Go through the entries below from the first line and transcribe each one exactly, ending with the line that contains "Une option visuelle".
* * * * * * *
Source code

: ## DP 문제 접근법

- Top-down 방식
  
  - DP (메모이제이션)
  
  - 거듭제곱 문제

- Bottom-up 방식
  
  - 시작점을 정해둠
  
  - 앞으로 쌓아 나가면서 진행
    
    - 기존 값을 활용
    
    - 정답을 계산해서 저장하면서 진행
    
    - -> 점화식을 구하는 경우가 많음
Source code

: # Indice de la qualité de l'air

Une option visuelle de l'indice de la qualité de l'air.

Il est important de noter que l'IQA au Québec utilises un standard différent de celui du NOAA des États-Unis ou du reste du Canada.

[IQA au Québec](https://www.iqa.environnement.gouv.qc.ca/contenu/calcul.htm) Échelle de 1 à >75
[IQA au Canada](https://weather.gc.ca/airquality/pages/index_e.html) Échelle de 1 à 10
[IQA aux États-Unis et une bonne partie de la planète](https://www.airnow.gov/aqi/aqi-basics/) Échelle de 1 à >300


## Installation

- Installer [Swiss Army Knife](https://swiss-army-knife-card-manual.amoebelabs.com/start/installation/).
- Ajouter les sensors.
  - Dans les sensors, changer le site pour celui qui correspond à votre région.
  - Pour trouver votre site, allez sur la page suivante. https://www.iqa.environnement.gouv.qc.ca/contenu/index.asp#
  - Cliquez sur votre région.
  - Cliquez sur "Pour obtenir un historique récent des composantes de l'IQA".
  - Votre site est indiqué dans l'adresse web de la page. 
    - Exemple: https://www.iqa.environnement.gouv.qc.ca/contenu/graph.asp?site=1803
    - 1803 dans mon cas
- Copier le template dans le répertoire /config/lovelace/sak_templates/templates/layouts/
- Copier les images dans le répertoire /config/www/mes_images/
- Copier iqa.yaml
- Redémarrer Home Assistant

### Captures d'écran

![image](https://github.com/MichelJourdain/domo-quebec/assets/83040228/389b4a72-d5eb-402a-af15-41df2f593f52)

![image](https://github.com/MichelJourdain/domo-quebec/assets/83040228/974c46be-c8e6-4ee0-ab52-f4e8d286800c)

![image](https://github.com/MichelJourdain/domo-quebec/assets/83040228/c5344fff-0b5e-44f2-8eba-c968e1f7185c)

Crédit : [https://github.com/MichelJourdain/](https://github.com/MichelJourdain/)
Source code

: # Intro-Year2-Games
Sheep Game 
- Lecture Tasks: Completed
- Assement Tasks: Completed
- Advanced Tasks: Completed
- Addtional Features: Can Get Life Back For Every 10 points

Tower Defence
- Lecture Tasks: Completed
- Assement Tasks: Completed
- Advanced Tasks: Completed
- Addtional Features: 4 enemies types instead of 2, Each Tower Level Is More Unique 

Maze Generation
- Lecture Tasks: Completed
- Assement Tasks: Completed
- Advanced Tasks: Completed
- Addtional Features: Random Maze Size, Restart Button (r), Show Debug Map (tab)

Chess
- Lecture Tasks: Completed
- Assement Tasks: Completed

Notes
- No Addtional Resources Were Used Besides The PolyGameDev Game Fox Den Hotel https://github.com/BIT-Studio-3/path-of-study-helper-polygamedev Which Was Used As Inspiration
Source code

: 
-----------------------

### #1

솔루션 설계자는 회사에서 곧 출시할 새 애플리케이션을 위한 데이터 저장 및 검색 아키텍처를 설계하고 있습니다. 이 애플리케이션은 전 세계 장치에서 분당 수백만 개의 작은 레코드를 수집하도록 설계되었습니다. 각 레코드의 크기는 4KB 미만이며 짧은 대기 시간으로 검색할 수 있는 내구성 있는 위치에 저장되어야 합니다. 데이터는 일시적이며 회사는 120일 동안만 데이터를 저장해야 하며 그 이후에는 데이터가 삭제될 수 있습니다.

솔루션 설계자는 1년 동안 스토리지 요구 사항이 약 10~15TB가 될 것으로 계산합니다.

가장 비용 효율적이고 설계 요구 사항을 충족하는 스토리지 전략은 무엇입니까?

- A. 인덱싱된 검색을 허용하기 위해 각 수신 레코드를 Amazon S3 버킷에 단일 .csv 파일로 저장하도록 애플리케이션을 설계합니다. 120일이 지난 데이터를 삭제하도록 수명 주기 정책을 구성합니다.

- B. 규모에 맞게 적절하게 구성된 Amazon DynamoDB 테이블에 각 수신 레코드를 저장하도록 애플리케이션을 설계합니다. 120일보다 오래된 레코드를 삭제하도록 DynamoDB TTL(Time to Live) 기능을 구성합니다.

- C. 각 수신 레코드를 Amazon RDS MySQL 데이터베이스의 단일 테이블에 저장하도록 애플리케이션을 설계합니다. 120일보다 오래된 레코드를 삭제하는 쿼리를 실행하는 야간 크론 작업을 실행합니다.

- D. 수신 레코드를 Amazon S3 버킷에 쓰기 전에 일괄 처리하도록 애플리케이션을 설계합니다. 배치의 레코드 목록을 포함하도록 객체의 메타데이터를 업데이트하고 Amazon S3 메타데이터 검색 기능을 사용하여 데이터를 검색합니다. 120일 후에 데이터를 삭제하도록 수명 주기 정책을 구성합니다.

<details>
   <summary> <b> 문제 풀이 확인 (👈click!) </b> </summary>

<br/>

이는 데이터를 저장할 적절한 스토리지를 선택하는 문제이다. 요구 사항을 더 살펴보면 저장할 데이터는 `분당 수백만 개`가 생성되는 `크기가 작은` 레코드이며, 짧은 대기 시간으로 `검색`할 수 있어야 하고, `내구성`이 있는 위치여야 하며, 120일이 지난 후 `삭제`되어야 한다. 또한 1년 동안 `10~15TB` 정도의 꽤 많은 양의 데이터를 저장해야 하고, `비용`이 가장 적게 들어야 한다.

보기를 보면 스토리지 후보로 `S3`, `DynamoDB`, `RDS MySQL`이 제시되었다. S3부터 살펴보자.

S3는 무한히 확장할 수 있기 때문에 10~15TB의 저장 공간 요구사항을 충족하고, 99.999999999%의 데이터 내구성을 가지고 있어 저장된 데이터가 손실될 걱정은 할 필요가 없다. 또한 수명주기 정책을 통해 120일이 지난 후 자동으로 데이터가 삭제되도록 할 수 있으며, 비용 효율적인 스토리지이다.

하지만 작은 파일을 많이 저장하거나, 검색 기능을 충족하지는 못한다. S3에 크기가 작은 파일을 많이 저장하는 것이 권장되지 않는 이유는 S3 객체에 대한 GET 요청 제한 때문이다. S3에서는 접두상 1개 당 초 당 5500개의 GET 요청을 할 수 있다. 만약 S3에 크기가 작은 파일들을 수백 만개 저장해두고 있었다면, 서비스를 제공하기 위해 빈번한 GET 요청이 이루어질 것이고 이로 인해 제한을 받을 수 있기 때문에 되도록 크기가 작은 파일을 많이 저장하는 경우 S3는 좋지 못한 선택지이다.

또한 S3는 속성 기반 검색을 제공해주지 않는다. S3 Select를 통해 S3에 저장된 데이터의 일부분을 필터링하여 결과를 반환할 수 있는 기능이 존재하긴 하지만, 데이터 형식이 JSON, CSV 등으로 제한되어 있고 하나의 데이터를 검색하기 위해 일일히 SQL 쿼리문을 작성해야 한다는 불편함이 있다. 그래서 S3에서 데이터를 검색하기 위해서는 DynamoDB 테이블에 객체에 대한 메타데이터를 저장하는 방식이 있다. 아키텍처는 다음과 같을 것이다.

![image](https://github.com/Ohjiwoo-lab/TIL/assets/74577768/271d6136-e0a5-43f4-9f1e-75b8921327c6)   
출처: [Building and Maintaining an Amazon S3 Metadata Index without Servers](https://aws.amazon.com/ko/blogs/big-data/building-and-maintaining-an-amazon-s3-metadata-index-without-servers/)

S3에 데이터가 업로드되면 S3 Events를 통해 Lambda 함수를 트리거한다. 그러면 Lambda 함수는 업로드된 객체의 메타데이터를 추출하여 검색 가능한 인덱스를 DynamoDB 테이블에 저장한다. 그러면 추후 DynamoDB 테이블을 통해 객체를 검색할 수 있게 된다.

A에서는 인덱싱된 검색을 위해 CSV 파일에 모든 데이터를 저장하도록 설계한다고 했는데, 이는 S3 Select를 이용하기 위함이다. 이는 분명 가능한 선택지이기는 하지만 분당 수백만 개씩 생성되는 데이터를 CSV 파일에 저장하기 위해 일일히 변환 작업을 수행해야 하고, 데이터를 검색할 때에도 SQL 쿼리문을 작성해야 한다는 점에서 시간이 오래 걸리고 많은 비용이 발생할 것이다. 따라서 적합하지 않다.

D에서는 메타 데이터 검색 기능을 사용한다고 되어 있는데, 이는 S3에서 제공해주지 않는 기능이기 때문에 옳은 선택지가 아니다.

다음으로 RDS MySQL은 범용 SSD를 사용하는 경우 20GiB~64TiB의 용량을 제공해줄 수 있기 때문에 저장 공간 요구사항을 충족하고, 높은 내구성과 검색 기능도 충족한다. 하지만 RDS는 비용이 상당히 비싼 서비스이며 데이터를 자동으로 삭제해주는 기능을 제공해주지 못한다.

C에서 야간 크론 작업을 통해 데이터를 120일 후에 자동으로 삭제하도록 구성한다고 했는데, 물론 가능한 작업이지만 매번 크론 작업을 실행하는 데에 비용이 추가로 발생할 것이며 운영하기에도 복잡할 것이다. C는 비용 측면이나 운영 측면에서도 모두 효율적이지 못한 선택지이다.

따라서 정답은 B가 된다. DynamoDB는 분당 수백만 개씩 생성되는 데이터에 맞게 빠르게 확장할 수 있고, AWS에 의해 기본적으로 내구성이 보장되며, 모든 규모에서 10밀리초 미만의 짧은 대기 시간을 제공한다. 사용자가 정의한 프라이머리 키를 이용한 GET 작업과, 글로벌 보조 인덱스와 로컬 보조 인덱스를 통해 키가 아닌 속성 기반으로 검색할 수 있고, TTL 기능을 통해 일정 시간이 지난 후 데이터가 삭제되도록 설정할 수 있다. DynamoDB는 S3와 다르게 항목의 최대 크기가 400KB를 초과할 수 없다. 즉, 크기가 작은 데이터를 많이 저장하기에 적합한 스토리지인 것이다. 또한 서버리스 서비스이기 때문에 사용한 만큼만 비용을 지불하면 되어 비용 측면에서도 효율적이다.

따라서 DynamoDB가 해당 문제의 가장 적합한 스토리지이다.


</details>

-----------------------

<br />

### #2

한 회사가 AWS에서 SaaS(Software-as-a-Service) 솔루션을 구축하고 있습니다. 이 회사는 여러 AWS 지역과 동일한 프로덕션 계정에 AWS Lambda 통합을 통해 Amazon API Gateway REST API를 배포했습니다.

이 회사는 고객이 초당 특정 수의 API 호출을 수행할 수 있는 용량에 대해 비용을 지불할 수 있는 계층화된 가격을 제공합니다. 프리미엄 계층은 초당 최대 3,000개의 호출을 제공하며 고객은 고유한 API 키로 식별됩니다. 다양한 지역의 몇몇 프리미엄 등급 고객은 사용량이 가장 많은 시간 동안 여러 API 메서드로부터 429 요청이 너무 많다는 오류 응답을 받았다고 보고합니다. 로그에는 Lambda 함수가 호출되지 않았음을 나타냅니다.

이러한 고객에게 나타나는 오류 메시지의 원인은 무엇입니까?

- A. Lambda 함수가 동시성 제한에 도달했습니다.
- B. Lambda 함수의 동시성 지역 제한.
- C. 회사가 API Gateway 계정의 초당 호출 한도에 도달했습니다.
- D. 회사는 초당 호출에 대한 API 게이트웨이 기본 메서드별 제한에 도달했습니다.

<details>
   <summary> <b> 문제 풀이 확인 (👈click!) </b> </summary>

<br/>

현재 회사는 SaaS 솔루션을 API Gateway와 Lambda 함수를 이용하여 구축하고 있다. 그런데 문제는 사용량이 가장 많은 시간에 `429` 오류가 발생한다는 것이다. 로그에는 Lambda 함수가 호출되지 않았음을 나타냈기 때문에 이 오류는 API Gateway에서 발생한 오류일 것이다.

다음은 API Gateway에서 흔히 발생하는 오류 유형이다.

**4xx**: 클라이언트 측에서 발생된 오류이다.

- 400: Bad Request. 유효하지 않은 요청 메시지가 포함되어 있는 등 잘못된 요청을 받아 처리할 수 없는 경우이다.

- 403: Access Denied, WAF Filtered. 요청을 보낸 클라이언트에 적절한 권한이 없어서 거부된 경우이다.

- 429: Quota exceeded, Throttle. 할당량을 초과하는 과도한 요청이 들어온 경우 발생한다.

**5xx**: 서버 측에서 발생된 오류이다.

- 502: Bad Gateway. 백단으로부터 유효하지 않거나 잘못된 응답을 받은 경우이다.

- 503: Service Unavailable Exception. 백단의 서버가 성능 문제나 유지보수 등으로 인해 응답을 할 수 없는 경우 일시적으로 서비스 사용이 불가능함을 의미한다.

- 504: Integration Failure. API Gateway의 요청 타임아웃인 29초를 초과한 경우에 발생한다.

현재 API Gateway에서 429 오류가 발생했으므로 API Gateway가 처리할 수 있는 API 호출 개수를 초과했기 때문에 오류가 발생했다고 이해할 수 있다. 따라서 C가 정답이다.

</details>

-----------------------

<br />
* * * * * * *
■ RESPONSE ■
Source code

: ## DP 문제 접근법

- Top-down 방식
  
  - DP (메모이제이션)
  
  - 거듭제곱 문제

- Bottom-up 방식
  
  - 시작점을 정해둠
  
  - 앞으로 쌓아 나가면서 진행
    
    - 기존 값을 활용
    
    - 정답을 계산해서 저장하면서 진행
    
    - -> 점화식을 구하는 경우가 많음
Source code

: # Indice de la qualité de l'air

Une option visuelle de l'indice de la qualité de l'air.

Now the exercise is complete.